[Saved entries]
- - - - - - -
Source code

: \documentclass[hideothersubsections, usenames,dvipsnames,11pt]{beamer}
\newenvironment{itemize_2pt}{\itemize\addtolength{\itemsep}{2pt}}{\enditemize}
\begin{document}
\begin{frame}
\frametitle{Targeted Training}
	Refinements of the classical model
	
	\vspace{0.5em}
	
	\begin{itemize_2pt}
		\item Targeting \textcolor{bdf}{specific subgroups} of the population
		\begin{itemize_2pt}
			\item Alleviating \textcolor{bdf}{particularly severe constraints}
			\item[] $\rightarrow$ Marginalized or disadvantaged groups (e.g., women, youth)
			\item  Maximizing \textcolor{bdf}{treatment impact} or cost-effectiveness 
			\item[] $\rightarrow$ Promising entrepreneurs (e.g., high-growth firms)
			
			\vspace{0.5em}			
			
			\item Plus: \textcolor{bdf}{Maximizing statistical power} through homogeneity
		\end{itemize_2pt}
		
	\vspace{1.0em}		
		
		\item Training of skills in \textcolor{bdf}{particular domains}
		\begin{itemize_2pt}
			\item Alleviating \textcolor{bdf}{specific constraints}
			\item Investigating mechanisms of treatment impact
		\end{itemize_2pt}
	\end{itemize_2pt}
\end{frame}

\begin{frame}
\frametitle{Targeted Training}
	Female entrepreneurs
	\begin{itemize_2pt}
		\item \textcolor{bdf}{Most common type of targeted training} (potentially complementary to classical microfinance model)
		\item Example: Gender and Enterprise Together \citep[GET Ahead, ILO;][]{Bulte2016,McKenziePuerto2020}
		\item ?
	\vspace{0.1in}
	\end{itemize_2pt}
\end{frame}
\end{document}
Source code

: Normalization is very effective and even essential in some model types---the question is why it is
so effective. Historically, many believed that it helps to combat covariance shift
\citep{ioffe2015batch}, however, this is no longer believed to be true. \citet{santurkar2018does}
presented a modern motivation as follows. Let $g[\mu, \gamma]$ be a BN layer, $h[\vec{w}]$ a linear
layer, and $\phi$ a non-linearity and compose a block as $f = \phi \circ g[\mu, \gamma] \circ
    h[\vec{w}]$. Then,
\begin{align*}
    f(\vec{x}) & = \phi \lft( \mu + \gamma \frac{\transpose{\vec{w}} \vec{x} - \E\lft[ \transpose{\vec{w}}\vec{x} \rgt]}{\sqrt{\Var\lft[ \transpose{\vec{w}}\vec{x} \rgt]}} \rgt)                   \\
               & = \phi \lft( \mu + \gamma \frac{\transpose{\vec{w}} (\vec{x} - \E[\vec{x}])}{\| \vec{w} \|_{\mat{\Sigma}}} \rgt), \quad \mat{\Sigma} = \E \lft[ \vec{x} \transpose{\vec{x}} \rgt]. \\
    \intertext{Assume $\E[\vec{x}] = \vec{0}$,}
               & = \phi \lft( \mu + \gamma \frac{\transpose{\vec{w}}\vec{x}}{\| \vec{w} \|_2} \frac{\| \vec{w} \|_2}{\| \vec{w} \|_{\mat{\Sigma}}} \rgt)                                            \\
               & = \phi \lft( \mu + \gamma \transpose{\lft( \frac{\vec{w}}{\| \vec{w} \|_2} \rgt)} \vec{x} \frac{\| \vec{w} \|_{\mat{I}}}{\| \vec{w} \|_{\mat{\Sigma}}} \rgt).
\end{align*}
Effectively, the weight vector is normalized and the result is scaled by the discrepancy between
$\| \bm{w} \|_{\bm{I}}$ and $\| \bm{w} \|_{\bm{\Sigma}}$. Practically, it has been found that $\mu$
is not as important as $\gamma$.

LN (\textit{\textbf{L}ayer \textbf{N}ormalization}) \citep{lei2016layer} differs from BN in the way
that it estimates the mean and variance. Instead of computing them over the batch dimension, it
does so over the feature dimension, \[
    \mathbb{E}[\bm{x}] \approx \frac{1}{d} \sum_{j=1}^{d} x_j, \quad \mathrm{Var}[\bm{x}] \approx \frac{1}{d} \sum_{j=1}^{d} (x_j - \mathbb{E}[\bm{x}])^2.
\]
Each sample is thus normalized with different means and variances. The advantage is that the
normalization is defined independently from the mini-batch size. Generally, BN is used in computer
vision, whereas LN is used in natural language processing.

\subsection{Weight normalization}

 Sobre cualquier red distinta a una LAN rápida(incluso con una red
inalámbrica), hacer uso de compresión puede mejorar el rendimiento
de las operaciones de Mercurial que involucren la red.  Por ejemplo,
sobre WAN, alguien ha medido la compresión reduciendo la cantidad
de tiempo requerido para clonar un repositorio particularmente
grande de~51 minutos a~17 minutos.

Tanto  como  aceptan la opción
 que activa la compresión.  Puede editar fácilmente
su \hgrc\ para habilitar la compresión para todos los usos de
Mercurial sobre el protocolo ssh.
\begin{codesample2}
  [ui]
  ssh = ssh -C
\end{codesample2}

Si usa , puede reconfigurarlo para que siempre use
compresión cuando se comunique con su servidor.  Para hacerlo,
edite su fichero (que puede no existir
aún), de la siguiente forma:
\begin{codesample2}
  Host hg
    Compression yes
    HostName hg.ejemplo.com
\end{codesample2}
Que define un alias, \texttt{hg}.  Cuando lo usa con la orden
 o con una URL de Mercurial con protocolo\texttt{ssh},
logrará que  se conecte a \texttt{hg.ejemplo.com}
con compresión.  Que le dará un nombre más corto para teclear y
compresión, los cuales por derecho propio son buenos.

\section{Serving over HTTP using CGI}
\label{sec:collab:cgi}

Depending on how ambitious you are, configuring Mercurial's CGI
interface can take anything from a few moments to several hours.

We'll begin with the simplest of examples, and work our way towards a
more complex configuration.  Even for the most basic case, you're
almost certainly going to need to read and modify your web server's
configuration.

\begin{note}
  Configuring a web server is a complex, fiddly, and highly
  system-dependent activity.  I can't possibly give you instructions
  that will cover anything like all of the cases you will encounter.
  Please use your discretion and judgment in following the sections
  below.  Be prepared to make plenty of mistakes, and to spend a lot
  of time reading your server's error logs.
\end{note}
- - - - - - -
**Work to complete**
An accurate, complete transcription of the records above is needed.

**Exercise result**
Source code

: \documentclass[hideothersubsections, usenames,dvipsnames,11pt]{beamer}
\newenvironment{itemize_2pt}{\itemize\addtolength{\itemsep}{2pt}}{\enditemize}
\begin{document}
\begin{frame}
\frametitle{Targeted Training}
	Refinements of the classical model
	
	\vspace{0.5em}
	
	\begin{itemize_2pt}
		\item Targeting \textcolor{bdf}{specific subgroups} of the population
		\begin{itemize_2pt}
			\item Alleviating \textcolor{bdf}{particularly severe constraints}
			\item[] $\rightarrow$ Marginalized or disadvantaged groups (e.g., women, youth)
			\item  Maximizing \textcolor{bdf}{treatment impact} or cost-effectiveness 
			\item[] $\rightarrow$ Promising entrepreneurs (e.g., high-growth firms)
			
			\vspace{0.5em}			
			
			\item Plus: \textcolor{bdf}{Maximizing statistical power} through homogeneity
		\end{itemize_2pt}
		
	\vspace{1.0em}		
		
		\item Training of skills in \textcolor{bdf}{particular domains}
		\begin{itemize_2pt}
			\item Alleviating \textcolor{bdf}{specific constraints}
			\item Investigating mechanisms of treatment impact
		\end{itemize_2pt}
	\end{itemize_2pt}
\end{frame}

\begin{frame}
\frametitle{Targeted Training}
	Female entrepreneurs
	\begin{itemize_2pt}
		\item \textcolor{bdf}{Most common type of targeted training} (potentially complementary to classical microfinance model)
		\item Example: Gender and Enterprise Together \citep[GET Ahead, ILO;][]{Bulte2016,McKenziePuerto2020}
		\item ?
	\vspace{0.1in}
	\end{itemize_2pt}
\end{frame}
\end{document}
Source code

: Normalization is very effective and even essential in some model types---the question is why it is
so effective. Historically, many believed that it helps to combat covariance shift
\citep{ioffe2015batch}, however, this is no longer believed to be true. \citet{santurkar2018does}
presented a modern motivation as follows. Let $g[\mu, \gamma]$ be a BN layer, $h[\vec{w}]$ a linear
layer, and $\phi$ a non-linearity and compose a block as $f = \phi \circ g[\mu, \gamma] \circ
    h[\vec{w}]$. Then,
\begin{align*}
    f(\vec{x}) & = \phi \lft( \mu + \gamma \frac{\transpose{\vec{w}} \vec{x} - \E\lft[ \transpose{\vec{w}}\vec{x} \rgt]}{\sqrt{\Var\lft[ \transpose{\vec{w}}\vec{x} \rgt]}} \rgt)                   \\
               & = \phi \lft( \mu + \gamma \frac{\transpose{\vec{w}} (\vec{x} - \E[\vec{x}])}{\| \vec{w} \|_{\mat{\Sigma}}} \rgt), \quad \mat{\Sigma} = \E \lft[ \vec{x} \transpose{\vec{x}} \rgt]. \\
    \intertext{Assume $\E[\vec{x}] = \vec{0}$,}
               & = \phi \lft( \mu + \gamma \frac{\transpose{\vec{w}}\vec{x}}{\| \vec{w} \|_2} \frac{\| \vec{w} \|_2}{\| \vec{w} \|_{\mat{\Sigma}}} \rgt)                                            \\
               & = \phi \lft( \mu + \gamma \transpose{\lft( \frac{\vec{w}}{\| \vec{w} \|_2} \rgt)} \vec{x} \frac{\| \vec{w} \|_{\mat{I}}}{\| \vec{w} \|_{\mat{\Sigma}}} \rgt).
\end{align*}
Effectively, the weight vector is normalized and the result is scaled by the discrepancy between
$\| \bm{w} \|_{\bm{I}}$ and $\| \bm{w} \|_{\bm{\Sigma}}$. Practically, it has been found that $\mu$
is not as important as $\gamma$.

LN (\textit{\textbf{L}ayer \textbf{N}ormalization}) \citep{lei2016layer} differs from BN in the way
that it estimates the mean and variance. Instead of computing them over the batch dimension, it
does so over the feature dimension, \[
    \mathbb{E}[\bm{x}] \approx \frac{1}{d} \sum_{j=1}^{d} x_j, \quad \mathrm{Var}[\bm{x}] \approx \frac{1}{d} \sum_{j=1}^{d} (x_j - \mathbb{E}[\bm{x}])^2.
\]
Each sample is thus normalized with different means and variances. The advantage is that the
normalization is defined independently from the mini-batch size. Generally, BN is used in computer
vision, whereas LN is used in natural language processing.

\subsection{Weight normalization}

 Sobre cualquier red distinta a una LAN rápida(incluso con una red
inalámbrica), hacer uso de compresión puede mejorar el rendimiento
de las operaciones de Mercurial que involucren la red.  Por ejemplo,
sobre WAN, alguien ha medido la compresión reduciendo la cantidad
de tiempo requerido para clonar un repositorio particularmente
grande de~51 minutos a~17 minutos.

Tanto  como  aceptan la opción
 que activa la compresión.  Puede editar fácilmente
su \hgrc\ para habilitar la compresión para todos los usos de
Mercurial sobre el protocolo ssh.
\begin{codesample2}
  [ui]
  ssh = ssh -C
\end{codesample2}

Si usa , puede reconfigurarlo para que siempre use
compresión cuando se comunique con su servidor.  Para hacerlo,
edite su fichero (que puede no existir
aún), de la siguiente forma:
\begin{codesample2}
  Host hg
    Compression yes
    HostName hg.ejemplo.com
\end{codesample2}
Que define un alias, \texttt{hg}.  Cuando lo usa con la orden
 o con una URL de Mercurial con protocolo\texttt{ssh},
logrará que  se conecte a \texttt{hg.ejemplo.com}
con compresión.  Que le dará un nombre más corto para teclear y
compresión, los cuales por derecho propio son buenos.

\section{Serving over HTTP using CGI}
\label{sec:collab:cgi}

Depending on how ambitious you are, configuring Mercurial's CGI
interface can take anything from a few moments to several hours.

We'll begin with the simplest of examples, and work our way towards a
more complex configuration.  Even for the most basic case, you're
almost certainly going to need to read and modify your web server's
configuration.

\begin{note}
  Configuring a web server is a complex, fiddly, and highly
  system-dependent activity.  I can't possibly give you instructions
  that will cover anything like all of the cases you will encounter.
  Please use your discretion and judgment in following the sections
  below.  Be prepared to make plenty of mistakes, and to spend a lot
  of time reading your server's error logs.
\end{note}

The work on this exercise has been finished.